::: INPUT DATA :::

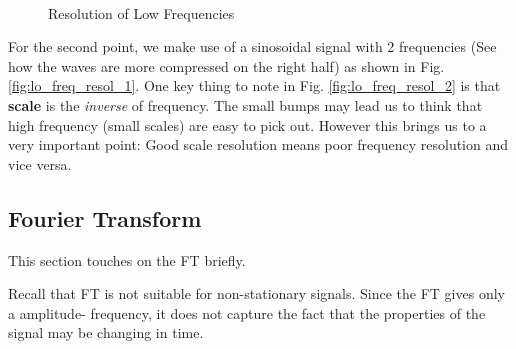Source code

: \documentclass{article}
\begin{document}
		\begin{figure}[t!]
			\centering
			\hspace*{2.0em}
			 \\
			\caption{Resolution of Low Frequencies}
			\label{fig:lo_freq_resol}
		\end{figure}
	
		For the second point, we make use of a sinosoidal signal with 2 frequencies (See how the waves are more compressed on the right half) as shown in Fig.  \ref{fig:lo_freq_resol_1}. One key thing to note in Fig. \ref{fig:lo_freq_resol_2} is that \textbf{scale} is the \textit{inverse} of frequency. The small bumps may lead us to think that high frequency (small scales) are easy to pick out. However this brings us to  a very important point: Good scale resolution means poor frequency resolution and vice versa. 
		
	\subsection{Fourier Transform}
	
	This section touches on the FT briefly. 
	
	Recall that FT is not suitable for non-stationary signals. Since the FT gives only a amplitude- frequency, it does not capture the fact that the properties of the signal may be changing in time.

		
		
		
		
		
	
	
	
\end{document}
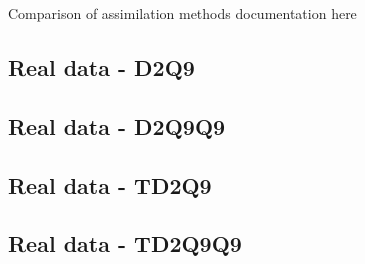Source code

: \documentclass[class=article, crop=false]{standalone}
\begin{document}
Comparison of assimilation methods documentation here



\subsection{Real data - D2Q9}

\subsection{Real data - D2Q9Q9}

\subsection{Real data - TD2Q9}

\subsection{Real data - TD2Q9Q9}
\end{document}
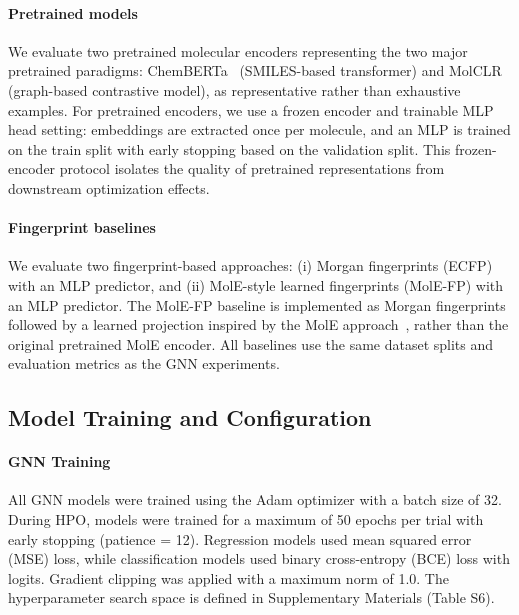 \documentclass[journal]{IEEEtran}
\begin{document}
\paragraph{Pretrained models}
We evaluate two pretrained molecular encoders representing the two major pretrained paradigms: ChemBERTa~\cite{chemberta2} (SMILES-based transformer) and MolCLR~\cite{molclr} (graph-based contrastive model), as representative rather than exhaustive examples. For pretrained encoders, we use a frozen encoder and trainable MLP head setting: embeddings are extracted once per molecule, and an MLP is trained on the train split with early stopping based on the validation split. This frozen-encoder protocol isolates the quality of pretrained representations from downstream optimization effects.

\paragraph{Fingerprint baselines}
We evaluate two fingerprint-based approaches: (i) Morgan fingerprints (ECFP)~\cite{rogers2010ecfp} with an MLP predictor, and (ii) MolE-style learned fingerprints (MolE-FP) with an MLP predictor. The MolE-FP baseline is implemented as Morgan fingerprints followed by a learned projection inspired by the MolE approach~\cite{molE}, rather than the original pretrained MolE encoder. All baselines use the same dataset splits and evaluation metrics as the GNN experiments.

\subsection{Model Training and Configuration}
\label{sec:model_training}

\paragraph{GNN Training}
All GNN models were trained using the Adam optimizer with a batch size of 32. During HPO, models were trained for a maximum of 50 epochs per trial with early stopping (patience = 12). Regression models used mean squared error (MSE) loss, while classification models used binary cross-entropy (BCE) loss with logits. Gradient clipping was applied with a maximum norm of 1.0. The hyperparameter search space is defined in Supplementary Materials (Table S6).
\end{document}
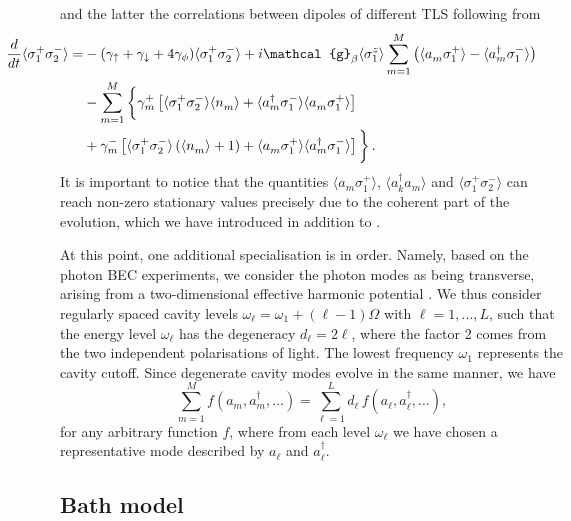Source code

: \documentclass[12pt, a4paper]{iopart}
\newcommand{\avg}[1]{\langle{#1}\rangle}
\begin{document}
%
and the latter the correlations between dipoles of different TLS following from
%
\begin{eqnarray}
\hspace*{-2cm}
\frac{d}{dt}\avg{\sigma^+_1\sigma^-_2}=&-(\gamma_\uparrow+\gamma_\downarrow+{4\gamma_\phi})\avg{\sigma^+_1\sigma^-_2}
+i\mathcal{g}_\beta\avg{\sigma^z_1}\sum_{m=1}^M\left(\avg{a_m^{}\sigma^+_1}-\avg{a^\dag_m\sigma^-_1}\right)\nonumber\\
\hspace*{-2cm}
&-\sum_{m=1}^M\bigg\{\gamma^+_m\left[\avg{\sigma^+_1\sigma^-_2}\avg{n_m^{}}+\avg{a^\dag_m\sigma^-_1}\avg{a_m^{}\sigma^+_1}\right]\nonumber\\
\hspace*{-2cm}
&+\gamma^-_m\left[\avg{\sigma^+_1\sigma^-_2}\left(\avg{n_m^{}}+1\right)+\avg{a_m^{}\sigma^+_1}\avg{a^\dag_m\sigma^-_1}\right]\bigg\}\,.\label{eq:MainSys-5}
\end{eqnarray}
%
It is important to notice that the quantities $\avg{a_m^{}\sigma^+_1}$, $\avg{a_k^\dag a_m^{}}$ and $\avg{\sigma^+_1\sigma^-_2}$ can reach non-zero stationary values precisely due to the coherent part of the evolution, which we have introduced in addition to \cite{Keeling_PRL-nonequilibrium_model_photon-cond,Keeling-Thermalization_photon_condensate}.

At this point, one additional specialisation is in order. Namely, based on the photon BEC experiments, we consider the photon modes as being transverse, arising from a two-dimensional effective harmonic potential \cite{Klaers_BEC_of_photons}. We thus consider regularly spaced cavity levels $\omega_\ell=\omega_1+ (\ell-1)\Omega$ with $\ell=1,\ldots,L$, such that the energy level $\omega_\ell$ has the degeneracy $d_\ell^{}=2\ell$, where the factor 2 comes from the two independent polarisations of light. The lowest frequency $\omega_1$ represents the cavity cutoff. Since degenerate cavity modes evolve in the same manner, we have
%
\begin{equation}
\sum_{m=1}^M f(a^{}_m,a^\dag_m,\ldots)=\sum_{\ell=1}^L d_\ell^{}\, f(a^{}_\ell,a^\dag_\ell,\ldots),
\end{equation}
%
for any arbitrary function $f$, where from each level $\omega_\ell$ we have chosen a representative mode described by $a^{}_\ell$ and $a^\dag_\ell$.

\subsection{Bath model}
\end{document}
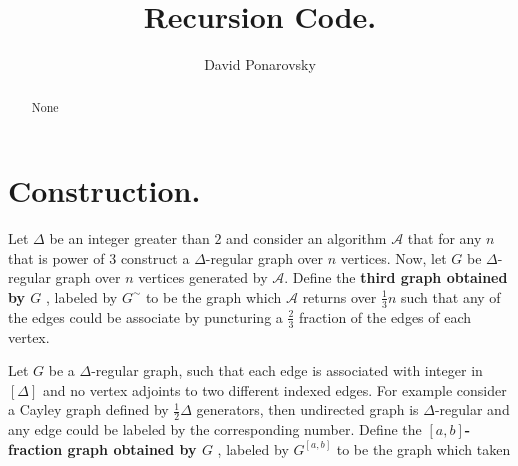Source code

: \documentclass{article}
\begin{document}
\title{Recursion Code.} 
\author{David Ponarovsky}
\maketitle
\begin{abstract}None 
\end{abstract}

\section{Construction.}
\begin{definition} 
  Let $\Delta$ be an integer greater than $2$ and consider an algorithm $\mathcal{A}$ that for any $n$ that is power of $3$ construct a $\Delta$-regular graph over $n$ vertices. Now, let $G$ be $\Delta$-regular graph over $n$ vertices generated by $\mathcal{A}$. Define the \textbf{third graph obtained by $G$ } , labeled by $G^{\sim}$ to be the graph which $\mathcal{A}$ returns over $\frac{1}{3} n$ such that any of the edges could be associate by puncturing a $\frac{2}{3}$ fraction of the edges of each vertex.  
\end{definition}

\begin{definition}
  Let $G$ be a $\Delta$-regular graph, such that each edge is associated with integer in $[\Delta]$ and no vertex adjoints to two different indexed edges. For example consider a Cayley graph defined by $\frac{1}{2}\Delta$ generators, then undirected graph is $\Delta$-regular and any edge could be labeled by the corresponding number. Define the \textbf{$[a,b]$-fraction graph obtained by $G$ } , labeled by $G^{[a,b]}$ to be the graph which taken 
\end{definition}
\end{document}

:::

* **EXERCISE DETAILS**:
After going through the entries, say how many lines contain the string "definition". Nothing else belongs in the reply.

* **ANSWER SPACE**:
4